Yaşadığımız dönem bir geçiş sürecidir, bu süreci eğilmeden, bükülmeden, pes etmeden, geri adım atmadan atlatmamız halinde, biraz önce ifade ettiğim gibi dünyanın en üst ligi bizi bekliyor, hiç şüpheniz olmasın. Hedeflerimizi gerçekleştirebilmenin, kendi projelerimizi hayata geçirebilmenin, velhasıl tam bağımsızlığın gereklerini birer birer yerine getirdik, getiriyoruz.

Ekonomide bunu yaptık, küresel finans ve ticaret krizi gelişmiş ülkeleri bile derinden sarsarken, biz yaşadığımız bunca badireye rağmen dünyanın en yüksek oranlı büyümesini gerçekleştiren ülkeler arasında ilk sıralarda yer almayı sürdürüyoruz.

Savunma sanayinde bunu başardık, uçaktan helikoptere, tanktan tüfeğe, füzeden haberleşme sistemlerine kadar her alanda kendi tasarımlarımızı, kendi üretimimizi yapabilecek bir seviyeye doğru hızla ilerliyoruz. Savunma sanayindeki dışa bağımlılığımızı 14 yılda yüzde 80’ler seviyesinden yüzde 40’ların altına indirdik. Dış politikada aynı başarıyı elde ettik. Bedel de ödüyor olsak kendi bölgesel ve küresel politikalarımızı hayata geçirme, bunun için gereken ilişkileri tesis etme gücüne sahibiz.

Altyapıda, yatırımlarda dünyanın dikkat çekecek düzeyde başarılarına sahip olan bir ülke konumuna geldik. Sonuç olarak, mevcut sorunlarımız elbette vardır. Ama önümüzdeki başarılar ve fırsatlar çok daha büyüktür. Hem sorunlarımızın çözümü, hem de projelerimizin hayata geçirilmesi konusunda bilim insanlarımızın çok önemli beklentilerimiz olduğunu biliyoruz ve bu beklentiler var. Sizlerin yol göstericiliği, üretkenliği, ufku, gayreti olmadan içinde bulunduğumuz krizleri aşamaz, geleceğimize güvenle bakamayız.

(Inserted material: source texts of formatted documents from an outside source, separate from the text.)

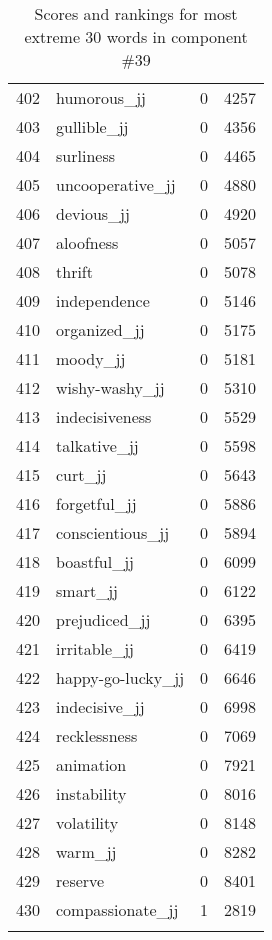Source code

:\begin{longtable}[!htbp]{| rlr@{.}l |}
    402 & humorous\_jj & 0 & 4257 \\
    403 & gullible\_jj & 0 & 4356 \\
    404 & surliness & 0 & 4465 \\
    405 & uncooperative\_jj & 0 & 4880 \\
    406 & devious\_jj & 0 & 4920 \\
    407 & aloofness & 0 & 5057 \\
    408 & thrift & 0 & 5078 \\
    409 & independence & 0 & 5146 \\
    410 & organized\_jj & 0 & 5175 \\
    411 & moody\_jj & 0 & 5181 \\
    412 & wishy-washy\_jj & 0 & 5310 \\
    413 & indecisiveness & 0 & 5529 \\
    414 & talkative\_jj & 0 & 5598 \\
    415 & curt\_jj & 0 & 5643 \\
    416 & forgetful\_jj & 0 & 5886 \\
    417 & conscientious\_jj & 0 & 5894 \\
    418 & boastful\_jj & 0 & 6099 \\
    419 & smart\_jj & 0 & 6122 \\
    420 & prejudiced\_jj & 0 & 6395 \\
    421 & irritable\_jj & 0 & 6419 \\
    422 & happy-go-lucky\_jj & 0 & 6646 \\
    423 & indecisive\_jj & 0 & 6998 \\
    424 & recklessness & 0 & 7069 \\
    425 & animation & 0 & 7921 \\
    426 & instability & 0 & 8016 \\
    427 & volatility & 0 & 8148 \\
    428 & warm\_jj & 0 & 8282 \\
    429 & reserve & 0 & 8401 \\
    430 & compassionate\_jj & 1 & 2819 \\
    \hline
    \caption{Scores and rankings for most extreme 30 words in component \#39} \\
\end{longtable}
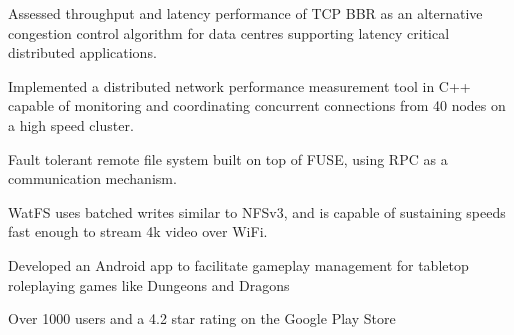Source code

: \documentclass[]{chowes-resume}
\begin{document}
\begin{minipage}[t]{0.66\textwidth}
\begin{tightemize}
\item Assessed throughput and latency performance of TCP BBR as an alternative congestion control algorithm for data centres supporting latency critical distributed applications.
\item Implemented a distributed network performance measurement tool in C++ capable of monitoring and coordinating concurrent connections from 40 nodes on a high speed cluster.
\end{tightemize}
\sectionsep

\begin{tightemize}
\item Fault tolerant remote file system built on top of FUSE, using RPC as a communication mechanism. 
\item WatFS uses batched writes similar to NFSv3, and is capable of sustaining speeds fast enough to stream 4k video over WiFi.
\end{tightemize}
\sectionsep

\begin{tightemize}
\item Developed an Android app to facilitate gameplay management for tabletop roleplaying games like Dungeons and Dragons
\item Over 1000 users and a 4.2 star rating on the Google Play Store
\end{tightemize}
\sectionsep

\end{minipage} 
\end{document}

Sosyal bilimlerde, mühendislik bilimlerinde, sağlık bilimlerinde, temel bilimlerde sizlerin ortaya koyacağı başarıları ülke yöneticileri, siyasetçiler olarak biz çok daha doğru ve çok daha fazla çalışmaya yürüyeceğiz ve bizi sevk edecektir. TÜBİTAK, bilim insanlarımızla ülke yöneticileri arasında köprü rolü oynayarak bu konuda öncü olmalıdır. Bilim insanlarımıza güveniyorum, inanıyorum. Başbakanlık görevini üstlendiğim günden beri, Cumhurbaşkanlığı dönemim de dahil bilimsel çalışmalara, bilim insanlarımıza daima destek oldum, olmaya da devam edeceğim. Gerek himayeme aldığım projelerle, gerek bireysel teşviklerimle sizlerin yanında olmayı sürdüreceğim.

Bu duygularla bir kez daha 2016 yılı TÜBİTAK Ödüllerini vereceğimiz hocalarımızı, bilim insanlarımızı tebrik ediyor, çalışmalarında başarılar diliyorum. Sizlere sevgilerimi, saygılarımı sunuyorum, kalın sağlıcakla.